Turkish President Tayyip Erdogan addresses Russian and Ukrainian negotiators before their face-to-face talks in Istanbul, Turkey March 29, 2022.
Russia promised on Tuesday to scale down military operations around Ukraine's capital and north, while Kyiv proposed adopting neutral status, in confidence-building steps that were the first signs of progress towards negotiating peace.
Their talks took place in an Istanbul palace more than a month into the largest attack on a European nation since World War Two. Russia's invasion has been halted on most fronts by stiff resistance from Ukrainian forces who have recaptured territory even as civilians are trapped in besieged cities.
Thousands of people have been killed or injured, nearly four million have fled Ukraine, and Russia's economy has been pummelled by sanctions.
"In order to increase mutual trust and create the necessary conditions for further negotiations and achieving the ultimate goal of agreeing and signing (an) agreement, a decision was made to radically, by a large margin, reduce military activity in the Kyiv and Chernihiv directions," Russian Deputy Defence Minister Alexander Fomin told reporters.
He made no mention of other areas that have seen heavy fighting, including around Mariupol in the southeast, Sumy and Kharkiv in the east and Kherson and Mykolaiv in the south.
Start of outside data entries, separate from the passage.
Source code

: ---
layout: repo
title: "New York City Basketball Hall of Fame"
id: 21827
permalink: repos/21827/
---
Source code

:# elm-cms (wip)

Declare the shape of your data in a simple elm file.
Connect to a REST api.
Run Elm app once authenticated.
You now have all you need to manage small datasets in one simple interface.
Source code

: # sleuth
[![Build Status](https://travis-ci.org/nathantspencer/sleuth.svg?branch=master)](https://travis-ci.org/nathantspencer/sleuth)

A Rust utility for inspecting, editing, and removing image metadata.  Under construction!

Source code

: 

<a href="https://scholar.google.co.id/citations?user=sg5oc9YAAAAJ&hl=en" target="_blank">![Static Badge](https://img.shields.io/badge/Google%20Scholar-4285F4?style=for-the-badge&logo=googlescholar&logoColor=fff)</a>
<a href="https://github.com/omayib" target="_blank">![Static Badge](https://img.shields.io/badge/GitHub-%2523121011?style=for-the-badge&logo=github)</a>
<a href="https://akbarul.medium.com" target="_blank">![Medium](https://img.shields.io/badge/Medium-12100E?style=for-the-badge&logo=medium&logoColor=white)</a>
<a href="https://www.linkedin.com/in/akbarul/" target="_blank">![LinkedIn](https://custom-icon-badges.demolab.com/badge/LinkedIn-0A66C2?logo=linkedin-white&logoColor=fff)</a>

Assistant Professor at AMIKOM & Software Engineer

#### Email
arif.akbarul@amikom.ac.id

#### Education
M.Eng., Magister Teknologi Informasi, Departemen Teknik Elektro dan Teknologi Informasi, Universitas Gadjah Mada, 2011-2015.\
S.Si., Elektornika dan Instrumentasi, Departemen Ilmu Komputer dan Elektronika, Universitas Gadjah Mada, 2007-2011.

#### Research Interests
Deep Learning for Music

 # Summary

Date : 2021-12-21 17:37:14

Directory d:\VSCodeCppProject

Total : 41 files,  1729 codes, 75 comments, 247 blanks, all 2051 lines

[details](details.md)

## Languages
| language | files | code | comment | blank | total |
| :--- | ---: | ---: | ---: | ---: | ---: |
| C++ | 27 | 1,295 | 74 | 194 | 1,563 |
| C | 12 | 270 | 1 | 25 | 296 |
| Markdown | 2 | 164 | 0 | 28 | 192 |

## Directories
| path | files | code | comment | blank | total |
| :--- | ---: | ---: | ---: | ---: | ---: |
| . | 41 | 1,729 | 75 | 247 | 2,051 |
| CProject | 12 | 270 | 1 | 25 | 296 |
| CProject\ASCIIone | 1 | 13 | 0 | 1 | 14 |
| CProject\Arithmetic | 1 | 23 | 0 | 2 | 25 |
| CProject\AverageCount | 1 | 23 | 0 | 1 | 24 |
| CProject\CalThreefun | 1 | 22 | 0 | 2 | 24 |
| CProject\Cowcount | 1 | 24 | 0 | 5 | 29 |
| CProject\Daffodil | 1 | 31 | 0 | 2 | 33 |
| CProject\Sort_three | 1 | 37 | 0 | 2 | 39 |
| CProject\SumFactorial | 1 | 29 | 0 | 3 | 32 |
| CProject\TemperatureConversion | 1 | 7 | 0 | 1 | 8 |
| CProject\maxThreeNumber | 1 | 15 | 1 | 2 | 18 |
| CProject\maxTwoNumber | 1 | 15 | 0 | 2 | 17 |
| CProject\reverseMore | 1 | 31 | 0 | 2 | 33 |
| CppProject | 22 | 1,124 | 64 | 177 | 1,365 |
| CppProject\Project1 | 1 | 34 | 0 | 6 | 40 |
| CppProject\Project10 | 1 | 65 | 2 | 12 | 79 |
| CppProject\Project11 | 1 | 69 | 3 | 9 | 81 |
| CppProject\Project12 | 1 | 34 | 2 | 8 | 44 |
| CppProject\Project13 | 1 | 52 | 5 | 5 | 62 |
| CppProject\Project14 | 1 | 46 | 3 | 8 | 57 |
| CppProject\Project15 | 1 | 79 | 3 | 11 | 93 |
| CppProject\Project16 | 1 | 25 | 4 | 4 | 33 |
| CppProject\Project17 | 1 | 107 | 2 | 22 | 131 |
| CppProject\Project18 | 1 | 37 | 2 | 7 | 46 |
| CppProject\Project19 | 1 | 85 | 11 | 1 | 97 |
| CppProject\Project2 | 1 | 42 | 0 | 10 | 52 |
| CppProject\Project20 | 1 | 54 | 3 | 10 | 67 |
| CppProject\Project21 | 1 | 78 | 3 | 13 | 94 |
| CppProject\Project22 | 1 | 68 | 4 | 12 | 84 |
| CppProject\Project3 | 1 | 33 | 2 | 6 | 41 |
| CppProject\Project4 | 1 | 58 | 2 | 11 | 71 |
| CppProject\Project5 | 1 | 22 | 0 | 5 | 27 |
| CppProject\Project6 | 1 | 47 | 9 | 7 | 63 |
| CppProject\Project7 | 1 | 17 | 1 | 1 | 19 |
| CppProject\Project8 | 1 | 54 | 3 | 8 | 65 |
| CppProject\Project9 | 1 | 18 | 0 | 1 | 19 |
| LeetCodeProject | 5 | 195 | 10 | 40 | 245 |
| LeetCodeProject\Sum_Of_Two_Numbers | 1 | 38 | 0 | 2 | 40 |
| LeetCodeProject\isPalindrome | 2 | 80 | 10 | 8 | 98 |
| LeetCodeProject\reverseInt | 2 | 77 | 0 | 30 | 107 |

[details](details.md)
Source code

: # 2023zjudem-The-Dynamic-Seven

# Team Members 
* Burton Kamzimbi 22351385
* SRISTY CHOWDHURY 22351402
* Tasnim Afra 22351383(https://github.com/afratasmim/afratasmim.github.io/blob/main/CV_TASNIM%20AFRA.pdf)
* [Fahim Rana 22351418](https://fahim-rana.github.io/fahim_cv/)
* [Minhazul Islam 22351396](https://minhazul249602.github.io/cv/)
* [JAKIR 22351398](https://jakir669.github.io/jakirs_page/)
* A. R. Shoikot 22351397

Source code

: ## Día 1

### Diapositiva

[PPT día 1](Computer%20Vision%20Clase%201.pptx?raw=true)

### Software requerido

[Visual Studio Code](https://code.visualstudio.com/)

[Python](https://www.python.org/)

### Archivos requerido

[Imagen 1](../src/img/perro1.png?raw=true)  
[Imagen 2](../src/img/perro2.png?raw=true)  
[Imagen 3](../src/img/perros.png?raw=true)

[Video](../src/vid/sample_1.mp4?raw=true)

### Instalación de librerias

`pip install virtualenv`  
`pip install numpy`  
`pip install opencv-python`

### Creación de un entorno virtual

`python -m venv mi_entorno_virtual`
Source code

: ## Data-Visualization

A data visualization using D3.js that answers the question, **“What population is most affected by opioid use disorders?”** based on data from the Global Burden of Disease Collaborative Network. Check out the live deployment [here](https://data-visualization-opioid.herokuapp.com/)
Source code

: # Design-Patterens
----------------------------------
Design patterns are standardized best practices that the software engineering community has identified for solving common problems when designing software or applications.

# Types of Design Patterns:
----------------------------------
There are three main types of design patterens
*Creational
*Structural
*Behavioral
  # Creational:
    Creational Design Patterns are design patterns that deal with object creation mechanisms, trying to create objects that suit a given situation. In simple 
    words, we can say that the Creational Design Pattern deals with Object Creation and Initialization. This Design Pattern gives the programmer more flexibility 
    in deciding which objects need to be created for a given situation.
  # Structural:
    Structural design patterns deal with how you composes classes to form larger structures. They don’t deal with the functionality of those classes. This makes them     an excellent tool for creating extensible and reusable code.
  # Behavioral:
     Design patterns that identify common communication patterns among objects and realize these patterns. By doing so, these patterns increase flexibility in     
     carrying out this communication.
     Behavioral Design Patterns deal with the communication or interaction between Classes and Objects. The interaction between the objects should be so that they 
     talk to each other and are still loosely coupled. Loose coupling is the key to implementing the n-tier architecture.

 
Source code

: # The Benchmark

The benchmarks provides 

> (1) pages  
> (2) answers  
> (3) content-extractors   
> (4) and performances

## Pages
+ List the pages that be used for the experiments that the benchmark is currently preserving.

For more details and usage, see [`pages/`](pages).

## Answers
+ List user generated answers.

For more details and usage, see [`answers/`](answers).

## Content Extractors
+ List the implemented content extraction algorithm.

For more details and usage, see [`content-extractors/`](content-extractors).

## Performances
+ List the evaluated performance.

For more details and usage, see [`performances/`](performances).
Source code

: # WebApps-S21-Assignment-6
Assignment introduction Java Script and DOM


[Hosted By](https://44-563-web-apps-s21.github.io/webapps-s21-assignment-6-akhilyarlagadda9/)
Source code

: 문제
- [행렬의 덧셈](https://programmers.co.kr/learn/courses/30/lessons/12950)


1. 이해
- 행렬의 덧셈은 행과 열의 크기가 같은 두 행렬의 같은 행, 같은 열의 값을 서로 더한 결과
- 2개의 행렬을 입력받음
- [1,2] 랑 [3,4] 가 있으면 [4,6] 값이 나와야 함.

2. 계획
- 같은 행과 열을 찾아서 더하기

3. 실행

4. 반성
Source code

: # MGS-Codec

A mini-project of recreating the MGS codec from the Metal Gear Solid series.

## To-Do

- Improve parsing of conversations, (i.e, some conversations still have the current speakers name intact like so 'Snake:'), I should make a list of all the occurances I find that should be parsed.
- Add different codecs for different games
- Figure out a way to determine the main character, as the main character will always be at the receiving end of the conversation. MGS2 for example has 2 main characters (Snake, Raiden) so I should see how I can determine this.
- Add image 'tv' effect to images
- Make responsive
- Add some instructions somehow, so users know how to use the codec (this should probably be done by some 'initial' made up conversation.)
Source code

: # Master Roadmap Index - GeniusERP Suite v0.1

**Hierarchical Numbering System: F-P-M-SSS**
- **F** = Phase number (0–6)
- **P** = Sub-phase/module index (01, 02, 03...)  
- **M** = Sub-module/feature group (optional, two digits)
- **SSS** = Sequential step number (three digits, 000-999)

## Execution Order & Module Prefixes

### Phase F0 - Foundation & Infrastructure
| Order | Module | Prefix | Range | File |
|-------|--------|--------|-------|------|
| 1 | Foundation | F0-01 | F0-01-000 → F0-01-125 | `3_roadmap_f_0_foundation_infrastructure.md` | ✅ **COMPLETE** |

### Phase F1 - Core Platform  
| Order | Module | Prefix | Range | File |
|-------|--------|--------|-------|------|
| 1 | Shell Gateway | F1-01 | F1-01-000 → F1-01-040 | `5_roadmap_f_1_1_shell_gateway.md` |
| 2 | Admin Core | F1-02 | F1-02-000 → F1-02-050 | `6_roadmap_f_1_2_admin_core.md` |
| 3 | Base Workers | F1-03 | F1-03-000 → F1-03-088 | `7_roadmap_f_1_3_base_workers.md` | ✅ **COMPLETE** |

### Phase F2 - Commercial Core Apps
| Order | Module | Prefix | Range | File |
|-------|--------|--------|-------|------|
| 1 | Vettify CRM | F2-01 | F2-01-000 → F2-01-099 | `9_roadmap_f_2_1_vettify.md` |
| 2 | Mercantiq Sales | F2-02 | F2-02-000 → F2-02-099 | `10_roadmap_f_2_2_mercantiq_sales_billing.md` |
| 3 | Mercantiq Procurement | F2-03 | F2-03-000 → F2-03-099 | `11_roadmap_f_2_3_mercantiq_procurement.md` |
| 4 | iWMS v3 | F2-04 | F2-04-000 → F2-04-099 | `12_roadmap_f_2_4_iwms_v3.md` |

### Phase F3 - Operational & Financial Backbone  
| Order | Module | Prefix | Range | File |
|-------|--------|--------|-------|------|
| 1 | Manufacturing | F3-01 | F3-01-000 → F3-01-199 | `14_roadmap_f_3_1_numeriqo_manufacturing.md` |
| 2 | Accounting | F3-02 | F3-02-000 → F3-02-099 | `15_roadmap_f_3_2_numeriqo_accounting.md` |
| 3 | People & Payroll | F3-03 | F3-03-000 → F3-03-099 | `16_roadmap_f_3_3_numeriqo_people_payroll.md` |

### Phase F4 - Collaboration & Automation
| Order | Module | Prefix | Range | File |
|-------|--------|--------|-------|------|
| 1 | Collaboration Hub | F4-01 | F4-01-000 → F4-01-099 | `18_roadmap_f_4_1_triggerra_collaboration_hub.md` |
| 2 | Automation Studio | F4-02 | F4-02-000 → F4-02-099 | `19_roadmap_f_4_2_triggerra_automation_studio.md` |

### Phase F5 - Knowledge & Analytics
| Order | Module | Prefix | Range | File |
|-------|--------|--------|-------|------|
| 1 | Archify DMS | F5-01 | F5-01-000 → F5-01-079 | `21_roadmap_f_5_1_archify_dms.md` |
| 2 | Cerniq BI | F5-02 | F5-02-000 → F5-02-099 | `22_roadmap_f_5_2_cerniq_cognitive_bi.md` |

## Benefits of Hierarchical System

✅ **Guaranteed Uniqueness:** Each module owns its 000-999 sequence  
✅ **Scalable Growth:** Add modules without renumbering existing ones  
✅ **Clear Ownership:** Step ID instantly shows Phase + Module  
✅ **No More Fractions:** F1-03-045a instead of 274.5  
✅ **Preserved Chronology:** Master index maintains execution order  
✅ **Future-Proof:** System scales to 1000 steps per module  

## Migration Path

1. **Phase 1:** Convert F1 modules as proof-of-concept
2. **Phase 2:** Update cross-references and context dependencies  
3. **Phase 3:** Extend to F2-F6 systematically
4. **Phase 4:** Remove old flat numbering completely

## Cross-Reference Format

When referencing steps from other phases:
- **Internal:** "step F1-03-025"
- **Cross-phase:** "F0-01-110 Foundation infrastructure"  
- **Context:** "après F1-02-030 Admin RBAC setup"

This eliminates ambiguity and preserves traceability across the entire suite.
Some analysts noted that Russia's promise to reduce fighting mostly covered areas where it has been losing ground.
"Does 'we'll drastically reduce military operations around Kyiv' = 'we’re getting our ass kicked, transitioned to a hasty defense?'" tweeted Mark Hertling, a retired U.S. lieutenant general and former commander of U.S. forces in Europe.
A U.S. official, speaking on condition of anonymity, also struck a sceptical note, saying further major Russian offensives elsewhere in Ukraine should be expected.
"We believe any movement of Russian forces from around Kyiv is a redeployment, not a withdrawal... They are shifting gears and probably because they failed with their initial offensive," the official said.
Ukrainian negotiators said that under their proposals, Kyiv would agree not to join alliances or host bases of foreign troops, but would have security guaranteed in terms similar to "Article 5", the collective defence clause of the transatlantic NATO military alliance.
They named Israel and NATO members Canada, Poland and Turkey as countries that may give such guarantees. Russia, the United States, Britain, Germany and Italy could also be involved.
The proposals, which would require a referendum in Ukraine, mentioned a 15-year consultation period on the status of Crimea, annexed by Russia in 2014. The fate of the southeastern Donbas region, which Russia demands Ukraine cede to separatists, would be discussed by the Ukrainian and Russian leaders.
Kyiv's proposals also included one that Moscow would not oppose Ukraine joining the European Union, Russia's lead negotiator Vladimir Medinsky said. Russia has previously opposed Ukrainian membership of the EU and especially of NATO.
Medinsky said Russia's delegation would study and present the proposals to President Vladimir Putin.
To prepare a peace agreement, Medinsky later told the TASS news agency, "we still have a long way to go".
The Ukrainian negotiators called for a meeting between Putin and President Volodymyr Zelenskiy. Medinsky said that could take place when foreign ministers were ready to initial an agreement.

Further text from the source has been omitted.